EXERCISE OBJECTIVE
Your task is to find every line of the listing that includes "的元素版" and copy it.

[[ INPUT DATA, beginning ]]

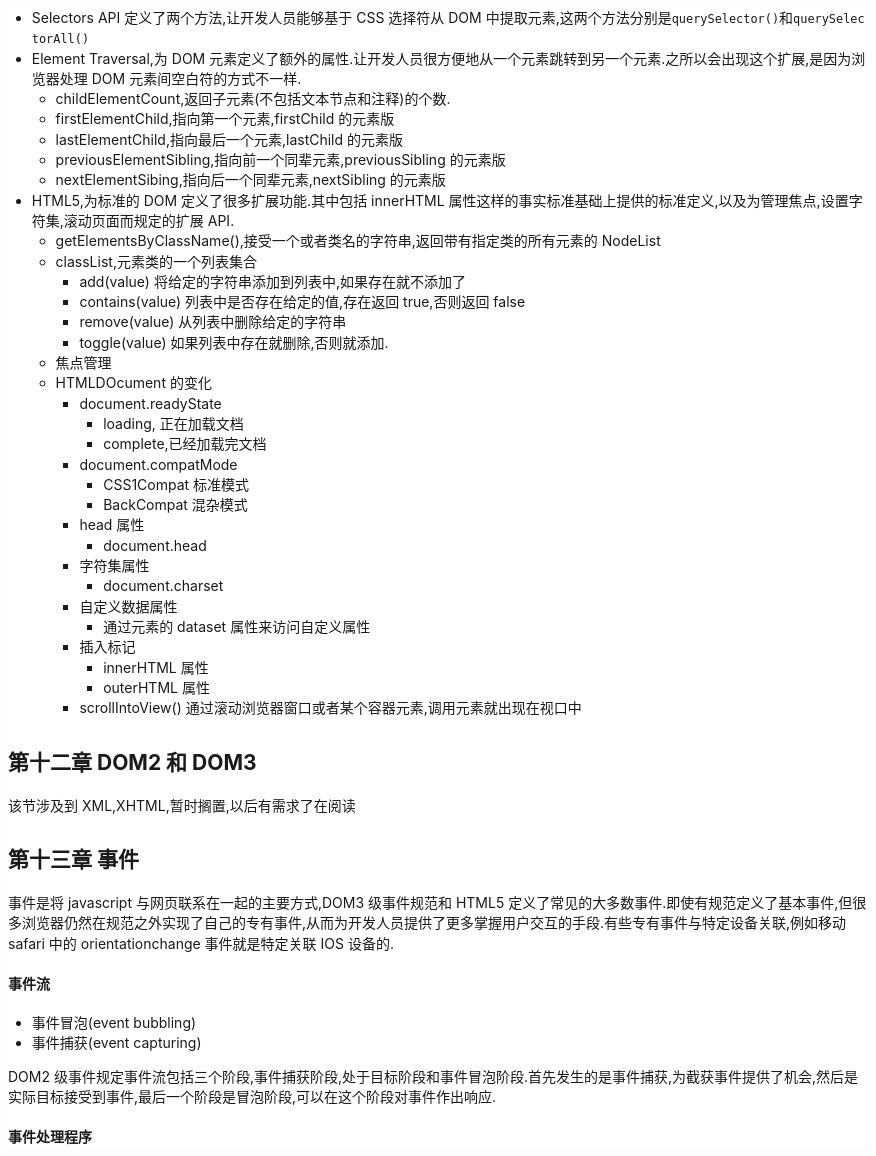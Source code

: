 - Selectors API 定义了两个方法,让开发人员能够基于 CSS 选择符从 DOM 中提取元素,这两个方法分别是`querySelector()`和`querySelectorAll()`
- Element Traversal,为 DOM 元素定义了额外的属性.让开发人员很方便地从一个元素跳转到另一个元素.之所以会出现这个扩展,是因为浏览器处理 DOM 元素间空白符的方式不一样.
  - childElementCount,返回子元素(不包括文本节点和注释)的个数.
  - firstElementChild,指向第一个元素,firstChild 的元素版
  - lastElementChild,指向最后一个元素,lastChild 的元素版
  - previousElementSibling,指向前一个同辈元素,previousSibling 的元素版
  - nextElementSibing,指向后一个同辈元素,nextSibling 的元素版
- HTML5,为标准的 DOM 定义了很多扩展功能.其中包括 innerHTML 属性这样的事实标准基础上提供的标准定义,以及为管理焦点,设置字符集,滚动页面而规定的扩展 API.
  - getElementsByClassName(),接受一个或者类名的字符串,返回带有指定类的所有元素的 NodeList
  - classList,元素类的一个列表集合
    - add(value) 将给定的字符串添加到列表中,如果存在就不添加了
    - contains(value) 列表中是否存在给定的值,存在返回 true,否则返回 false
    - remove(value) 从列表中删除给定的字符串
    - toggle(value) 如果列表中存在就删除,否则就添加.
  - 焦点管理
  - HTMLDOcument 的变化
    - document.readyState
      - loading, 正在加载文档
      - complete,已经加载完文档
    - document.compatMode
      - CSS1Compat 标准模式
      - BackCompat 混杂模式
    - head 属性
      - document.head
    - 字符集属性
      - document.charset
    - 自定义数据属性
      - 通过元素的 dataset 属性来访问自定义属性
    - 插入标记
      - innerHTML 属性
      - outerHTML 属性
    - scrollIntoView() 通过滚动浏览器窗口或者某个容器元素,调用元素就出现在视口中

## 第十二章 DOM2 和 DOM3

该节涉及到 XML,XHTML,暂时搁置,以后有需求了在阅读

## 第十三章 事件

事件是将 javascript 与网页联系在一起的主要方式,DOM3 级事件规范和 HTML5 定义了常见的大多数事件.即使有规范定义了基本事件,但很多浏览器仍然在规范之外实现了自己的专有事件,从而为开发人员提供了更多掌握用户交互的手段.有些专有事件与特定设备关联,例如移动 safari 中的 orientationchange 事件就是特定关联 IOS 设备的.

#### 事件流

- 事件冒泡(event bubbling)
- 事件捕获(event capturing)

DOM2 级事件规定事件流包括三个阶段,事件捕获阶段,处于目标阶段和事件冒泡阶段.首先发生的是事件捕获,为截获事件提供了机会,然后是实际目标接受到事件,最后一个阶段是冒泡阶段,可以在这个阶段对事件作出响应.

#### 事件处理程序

[[ INPUT DATA, end ]]
[[ INPUT DATA, beginning ]]

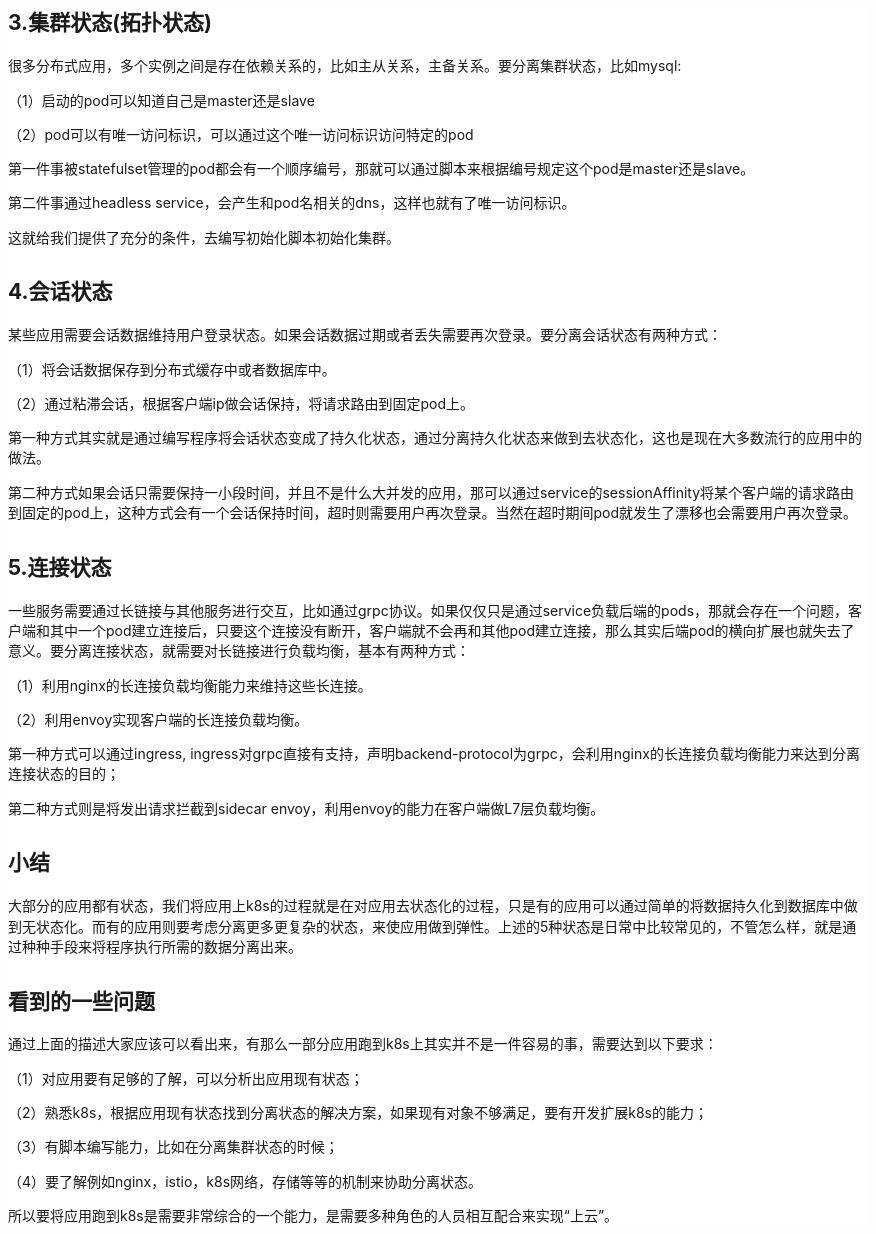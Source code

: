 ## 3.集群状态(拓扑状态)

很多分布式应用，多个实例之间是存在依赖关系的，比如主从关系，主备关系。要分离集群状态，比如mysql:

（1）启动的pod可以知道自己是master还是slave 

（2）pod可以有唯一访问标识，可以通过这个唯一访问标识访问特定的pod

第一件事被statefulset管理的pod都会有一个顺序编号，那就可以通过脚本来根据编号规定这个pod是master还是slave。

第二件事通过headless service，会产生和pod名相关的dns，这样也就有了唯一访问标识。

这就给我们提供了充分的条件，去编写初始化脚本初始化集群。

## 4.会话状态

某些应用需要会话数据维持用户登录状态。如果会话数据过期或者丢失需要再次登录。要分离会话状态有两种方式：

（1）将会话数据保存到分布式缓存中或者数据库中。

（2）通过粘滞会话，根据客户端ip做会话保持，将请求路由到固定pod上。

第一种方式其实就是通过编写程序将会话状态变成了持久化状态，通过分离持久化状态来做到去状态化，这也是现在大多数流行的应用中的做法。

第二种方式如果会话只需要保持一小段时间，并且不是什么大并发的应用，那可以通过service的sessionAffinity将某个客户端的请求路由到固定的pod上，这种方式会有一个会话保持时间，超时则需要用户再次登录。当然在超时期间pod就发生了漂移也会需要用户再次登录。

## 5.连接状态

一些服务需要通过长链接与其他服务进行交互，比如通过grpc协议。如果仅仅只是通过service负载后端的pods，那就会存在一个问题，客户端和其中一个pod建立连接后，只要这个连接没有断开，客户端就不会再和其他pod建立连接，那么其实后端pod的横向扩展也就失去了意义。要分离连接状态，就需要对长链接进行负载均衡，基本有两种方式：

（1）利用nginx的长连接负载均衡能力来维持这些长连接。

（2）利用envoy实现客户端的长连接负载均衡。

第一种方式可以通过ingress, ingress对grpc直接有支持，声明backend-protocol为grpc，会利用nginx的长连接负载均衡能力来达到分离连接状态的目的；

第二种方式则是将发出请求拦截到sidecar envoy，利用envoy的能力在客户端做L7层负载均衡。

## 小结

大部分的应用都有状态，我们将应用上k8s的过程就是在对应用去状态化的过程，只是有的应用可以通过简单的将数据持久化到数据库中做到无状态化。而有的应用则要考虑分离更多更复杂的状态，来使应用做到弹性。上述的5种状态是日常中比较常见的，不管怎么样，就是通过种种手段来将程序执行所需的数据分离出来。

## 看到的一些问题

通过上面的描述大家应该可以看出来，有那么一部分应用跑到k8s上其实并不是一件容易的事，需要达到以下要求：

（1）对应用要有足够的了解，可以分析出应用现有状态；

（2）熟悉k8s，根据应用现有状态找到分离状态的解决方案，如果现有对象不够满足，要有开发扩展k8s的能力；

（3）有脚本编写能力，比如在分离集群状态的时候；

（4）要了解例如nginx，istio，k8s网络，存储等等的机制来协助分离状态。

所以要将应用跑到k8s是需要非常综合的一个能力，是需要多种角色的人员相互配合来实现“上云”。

[[ INPUT DATA, end ]]

YOUR SOLUTION
  - firstElementChild,指向第一个元素,firstChild 的元素版
  - lastElementChild,指向最后一个元素,lastChild 的元素版
  - previousElementSibling,指向前一个同辈元素,previousSibling 的元素版
  - nextElementSibing,指向后一个同辈元素,nextSibling 的元素版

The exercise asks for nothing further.